By Bishop Kenneth Myers
Someone wrote a question about whether faith alone was enough for salvation, or whether works were necessary too. Now, that’s an age old question over which whole denominations have become two whole denominations. Talking about it at all is like walking through a mine field. But I’m pretty sure we’ll just all blow ourselves to kingdom come unless we start out with some definitions.
Now, the first definition – no, the only definition – that most people offer is a definition of the word works. Are works necessary to salvation? Well, buddy, how do you define works? Oh, I define works as saying no to sin, repenting, doing good things, praying, giving, you know – that sort of thing.
However, I don’t think the definition for “works” is the most important one in the discussion. I think the definition for salvation is much more important.
What do we mean when we say “saved”?
Saved, in the Bible, is sozo. It means three different things:
- to be rescued
- to be healed
- to be brought to wholeness and completeness.
One might ask, “Saved from what?” And some people would mistakenly say, “Saved from God’s punishment.” But it isn’t God we need saving from, he’s the one who does the saving. What we need saving from is (a) sin, and (b) death, and (c) the screwed up consequences of our sinfulness.

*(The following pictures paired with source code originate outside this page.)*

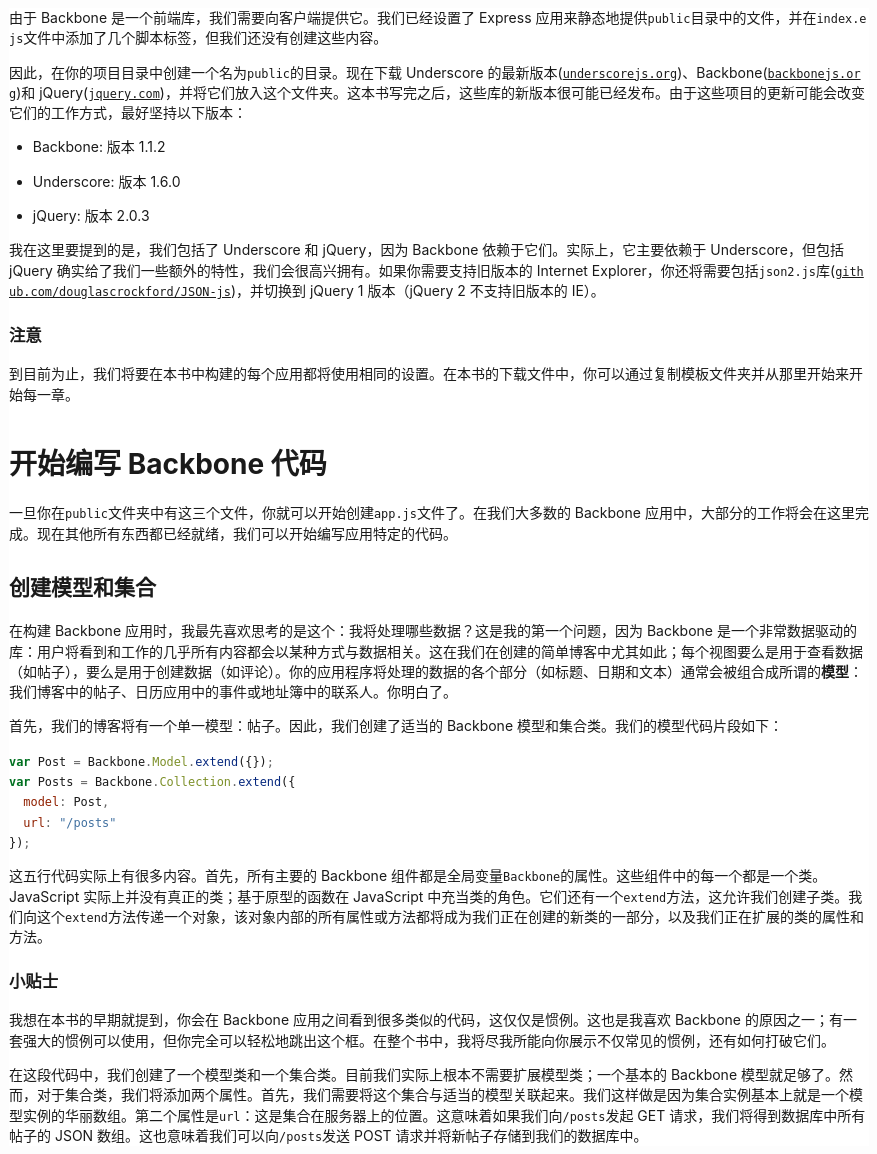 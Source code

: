 由于 Backbone 是一个前端库，我们需要向客户端提供它。我们已经设置了 Express 应用来静态地提供`public`目录中的文件，并在`index.ejs`文件中添加了几个脚本标签，但我们还没有创建这些内容。

因此，在你的项目目录中创建一个名为`public`的目录。现在下载 Underscore 的最新版本([`underscorejs.org`](http://underscorejs.org))、Backbone([`backbonejs.org`](http://backbonejs.org))和 jQuery([`jquery.com`](http://jquery.com))，并将它们放入这个文件夹。这本书写完之后，这些库的新版本很可能已经发布。由于这些项目的更新可能会改变它们的工作方式，最好坚持以下版本：

+   Backbone: 版本 1.1.2

+   Underscore: 版本 1.6.0

+   jQuery: 版本 2.0.3

我在这里要提到的是，我们包括了 Underscore 和 jQuery，因为 Backbone 依赖于它们。实际上，它主要依赖于 Underscore，但包括 jQuery 确实给了我们一些额外的特性，我们会很高兴拥有。如果你需要支持旧版本的 Internet Explorer，你还将需要包括`json2.js`库([`github.com/douglascrockford/JSON-js`](https://github.com/douglascrockford/JSON-js))，并切换到 jQuery 1 版本（jQuery 2 不支持旧版本的 IE）。

### 注意

到目前为止，我们将要在本书中构建的每个应用都将使用相同的设置。在本书的下载文件中，你可以通过复制模板文件夹并从那里开始来开始每一章。

# 开始编写 Backbone 代码

一旦你在`public`文件夹中有这三个文件，你就可以开始创建`app.js`文件了。在我们大多数的 Backbone 应用中，大部分的工作将会在这里完成。现在其他所有东西都已经就绪，我们可以开始编写应用特定的代码。

## 创建模型和集合

在构建 Backbone 应用时，我最先喜欢思考的是这个：我将处理哪些数据？这是我的第一个问题，因为 Backbone 是一个非常数据驱动的库：用户将看到和工作的几乎所有内容都会以某种方式与数据相关。这在我们在创建的简单博客中尤其如此；每个视图要么是用于查看数据（如帖子），要么是用于创建数据（如评论）。你的应用程序将处理的数据的各个部分（如标题、日期和文本）通常会被组合成所谓的**模型**：我们博客中的帖子、日历应用中的事件或地址簿中的联系人。你明白了。

首先，我们的博客将有一个单一模型：帖子。因此，我们创建了适当的 Backbone 模型和集合类。我们的模型代码片段如下：

```js
var Post = Backbone.Model.extend({});
var Posts = Backbone.Collection.extend({
  model: Post,
  url: "/posts"
});
```

这五行代码实际上有很多内容。首先，所有主要的 Backbone 组件都是全局变量`Backbone`的属性。这些组件中的每一个都是一个类。JavaScript 实际上并没有真正的类；基于原型的函数在 JavaScript 中充当类的角色。它们还有一个`extend`方法，这允许我们创建子类。我们向这个`extend`方法传递一个对象，该对象内部的所有属性或方法都将成为我们正在创建的新类的一部分，以及我们正在扩展的类的属性和方法。

### 小贴士

我想在本书的早期就提到，你会在 Backbone 应用之间看到很多类似的代码，这仅仅是惯例。这也是我喜欢 Backbone 的原因之一；有一套强大的惯例可以使用，但你完全可以轻松地跳出这个框。在整个书中，我将尽我所能向你展示不仅常见的惯例，还有如何打破它们。

在这段代码中，我们创建了一个模型类和一个集合类。目前我们实际上根本不需要扩展模型类；一个基本的 Backbone 模型就足够了。然而，对于集合类，我们将添加两个属性。首先，我们需要将这个集合与适当的模型关联起来。我们这样做是因为集合实例基本上就是一个模型实例的华丽数组。第二个属性是`url`：这是集合在服务器上的位置。这意味着如果我们向`/posts`发起 GET 请求，我们将得到数据库中所有帖子的 JSON 数组。这也意味着我们可以向`/posts`发送 POST 请求并将新帖子存储到我们的数据库中。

So, God becomes flesh – lives, dies, and rises again – in a movement to save (sozo – rescue) us.
But it doesn’t end there – the end goal is not just rescue – but sozo – being healed, being brought to wholeness and completeness; that is, restoration. God desires us to be, in the words of Paul, “conformed to the image of his Son” (Romans 8.29). God desires us to be like him. And that involves change. That comes through process, and through union with him.
So, what is salvation? It is the defeating of sin and death through union with God and being conformed to Christ.
Now, with that definition, ask the question again – Are actions necessary for salvation?